Friday, June 24, 2011

The All-Male Planetary Science Club

The top 11 institutions that have all-male planetary science tenured or tenure-track faculty, and at least four planetary science faculty, are ranked below in order of most-to-fewest faculty numbers:

1. UC Santa Cruz
2. Washington University
3. California Institute of Technology
4. Cornell University
5. University of Central Florida
6. Boston University
7. Brown University
8. Princeton University
9. Rice University
10. University of Maryland
11. University of Michigan

Is the problem with the above listed institutions their hiring practices? These statistics imply that men are hired for tenure-track and women are hired for non-tenure track planetary science positions at the above-listed institutions. If institutions have all male faculty, how likely is it that a women will be interviewed and hired? Is what women planetary science faculty have to offer considered not worthy at the above listed institutions? If so, why?

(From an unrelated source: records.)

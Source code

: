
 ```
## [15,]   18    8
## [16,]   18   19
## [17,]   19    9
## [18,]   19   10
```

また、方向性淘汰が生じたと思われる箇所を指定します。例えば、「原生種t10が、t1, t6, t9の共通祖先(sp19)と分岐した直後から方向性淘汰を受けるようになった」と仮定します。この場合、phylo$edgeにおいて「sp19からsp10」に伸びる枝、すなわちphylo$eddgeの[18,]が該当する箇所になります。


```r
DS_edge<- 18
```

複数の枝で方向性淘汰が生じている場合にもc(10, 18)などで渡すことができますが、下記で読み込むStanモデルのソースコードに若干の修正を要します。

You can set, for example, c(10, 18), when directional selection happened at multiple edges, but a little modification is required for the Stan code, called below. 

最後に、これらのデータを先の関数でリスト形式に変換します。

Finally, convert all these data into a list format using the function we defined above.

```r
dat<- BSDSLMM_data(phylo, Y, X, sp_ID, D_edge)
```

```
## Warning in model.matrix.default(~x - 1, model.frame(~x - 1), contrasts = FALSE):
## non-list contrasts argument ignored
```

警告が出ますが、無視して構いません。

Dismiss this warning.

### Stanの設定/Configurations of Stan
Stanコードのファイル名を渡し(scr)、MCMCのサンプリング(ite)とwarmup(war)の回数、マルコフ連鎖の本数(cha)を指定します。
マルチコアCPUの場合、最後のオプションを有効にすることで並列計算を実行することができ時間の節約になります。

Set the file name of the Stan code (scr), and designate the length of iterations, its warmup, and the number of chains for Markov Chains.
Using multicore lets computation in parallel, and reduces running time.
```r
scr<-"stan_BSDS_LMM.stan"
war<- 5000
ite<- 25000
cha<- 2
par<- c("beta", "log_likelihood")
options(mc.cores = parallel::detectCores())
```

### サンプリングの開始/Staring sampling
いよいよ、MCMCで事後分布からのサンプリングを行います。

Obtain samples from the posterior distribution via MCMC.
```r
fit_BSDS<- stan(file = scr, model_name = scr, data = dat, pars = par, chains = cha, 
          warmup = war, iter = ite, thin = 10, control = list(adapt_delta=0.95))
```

I am at the University of Central Florida (number 5 in the list) in a non-tenure track line and the only female in that planetary science group. Statistics imply that I'm not worthy of a tenure-track line at my own institution and, with their hiring practices, not likely to be worthy. Why is teaching multiple astronomy-related courses per semester, writing blogs, writing newsletters, publishing papers in peer-reviewed journals, reviewing papers in peer-reviewed journals, writing proposals, evaluating proposals, owning a technology company, ghost-writing a book, co-authoring other books, ghost-advising PhD candidates, presenting at conferences/workshops, sitting on LOC or SOC of other conferences/workshops not considered worthy??? Of course this does not even include being a single parent which is also time-taxing (but worth it). Why do non-tenure track women have to be superwomen and still not be considered worthy?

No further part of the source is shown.